This is absurd. Under this logic, telephones "do not offer 'telecommunications'":

* Telephone users never specify the 'specify the “points” between and among which information is sent'. When I call a particular phone number, I can't choose which cell towers are used, or what internal routing is used to connect my call.

* Users are often unaware of 'where [content] is stored'. When I place a call, I don't know if I'm calling a SIP phone, landline, cell phone, or something else entirely.

* If the existence of DNS means that the ISPs don't provide 'telecommunications', then the existence of phone directory services (e.g. Version 411) should mean that telephone companies also don't provide 'telecommunications'.

* IP addresses are logical address, not physical addresses. Neither phone numbers nor IP dresses specify exactly where information will end up - a call could be handled by a phone company-provided voicemail service, or redirected to another phone entirely.

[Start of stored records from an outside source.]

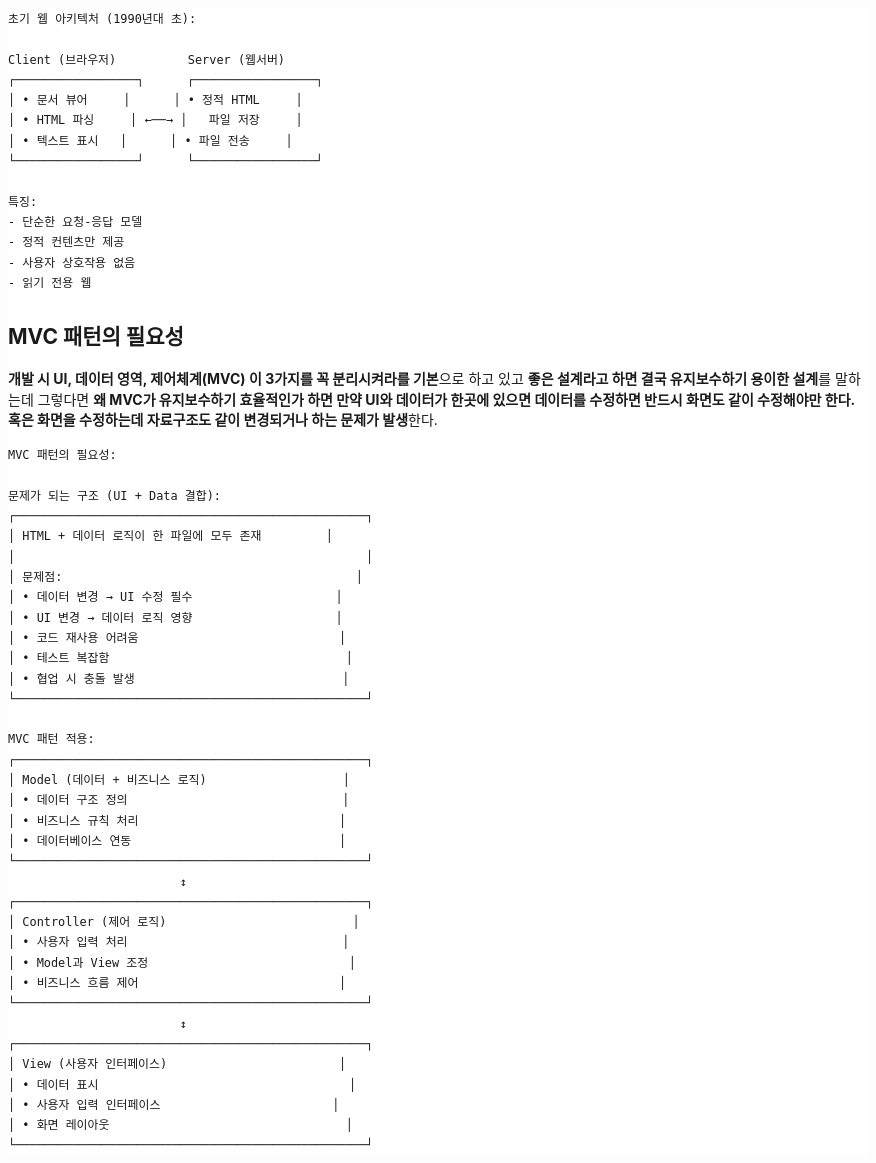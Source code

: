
 ```
초기 웹 아키텍처 (1990년대 초):

Client (브라우저)          Server (웹서버)
┌─────────────────┐      ┌─────────────────┐
│ • 문서 뷰어     │      │ • 정적 HTML     │
│ • HTML 파싱     │ ←──→ │   파일 저장     │
│ • 텍스트 표시   │      │ • 파일 전송     │
└─────────────────┘      └─────────────────┘

특징:
- 단순한 요청-응답 모델
- 정적 컨텐츠만 제공
- 사용자 상호작용 없음
- 읽기 전용 웹
```

## MVC 패턴의 필요성

**개발 시 UI, 데이터 영역, 제어체계(MVC) 이 3가지를 꼭 분리시켜라를 기본**으로 하고 있고 **좋은 설계라고 하면 결국 유지보수하기 용이한 설계**를 말하는데 그렇다면 **왜 MVC가 유지보수하기 효율적인가 하면 만약 UI와 데이터가 한곳에 있으면 데이터를 수정하면 반드시 화면도 같이 수정해야만 한다. 혹은 화면을 수정하는데 자료구조도 같이 변경되거나 하는 문제가 발생**한다.

```
MVC 패턴의 필요성:

문제가 되는 구조 (UI + Data 결합):
┌─────────────────────────────────────────────────┐
│ HTML + 데이터 로직이 한 파일에 모두 존재         │
│                                                 │
│ 문제점:                                         │
│ • 데이터 변경 → UI 수정 필수                    │
│ • UI 변경 → 데이터 로직 영향                    │
│ • 코드 재사용 어려움                            │
│ • 테스트 복잡함                                 │
│ • 협업 시 충돌 발생                             │
└─────────────────────────────────────────────────┘

MVC 패턴 적용:
┌─────────────────────────────────────────────────┐
│ Model (데이터 + 비즈니스 로직)                   │
│ • 데이터 구조 정의                              │
│ • 비즈니스 규칙 처리                            │
│ • 데이터베이스 연동                             │
└─────────────────────────────────────────────────┘
                        ↕
┌─────────────────────────────────────────────────┐
│ Controller (제어 로직)                          │
│ • 사용자 입력 처리                              │
│ • Model과 View 조정                            │
│ • 비즈니스 흐름 제어                            │
└─────────────────────────────────────────────────┘
                        ↕
┌─────────────────────────────────────────────────┐
│ View (사용자 인터페이스)                        │
│ • 데이터 표시                                   │
│ • 사용자 입력 인터페이스                        │
│ • 화면 레이아웃                                 │
└─────────────────────────────────────────────────┘
```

It gets worse. From the same page:

> For another, Internet service providers routinely change the form or content of the information sent over their networks—for example, by using firewalls to block harmful content or using protocol processing to interweave IPv4 networks with IPv6 networks

Again, all of those items are analagous (no pun intended) to similar parts of telephone networks. Phone companies can block calls by scammers (e.g. http://fortune.com/2017/03/24/how-t-mobile-plans-to-block-ph...), and can change the encoding and encapsulation of the call audio as many times as they want to.



These are good points; do you mind if I add them to the draft comment I am preparing (which I've posted--in two installments--in this discussion thread)?


Go ahead! Glad to have been of help :)


Interestingly, it plainly states that IP addresses do not necessarily specify a physical destination. Time to open a Tor exit node.


Interesting wording in that paragraph too. The quoted extract says "the transmission, between OR among points" yet the following sentence refers to ""points" between AND among." That subtle change allows them to argue that the Internet isn't a telecommunications system because users don't explicitly specify ALL the points along a route. Gross.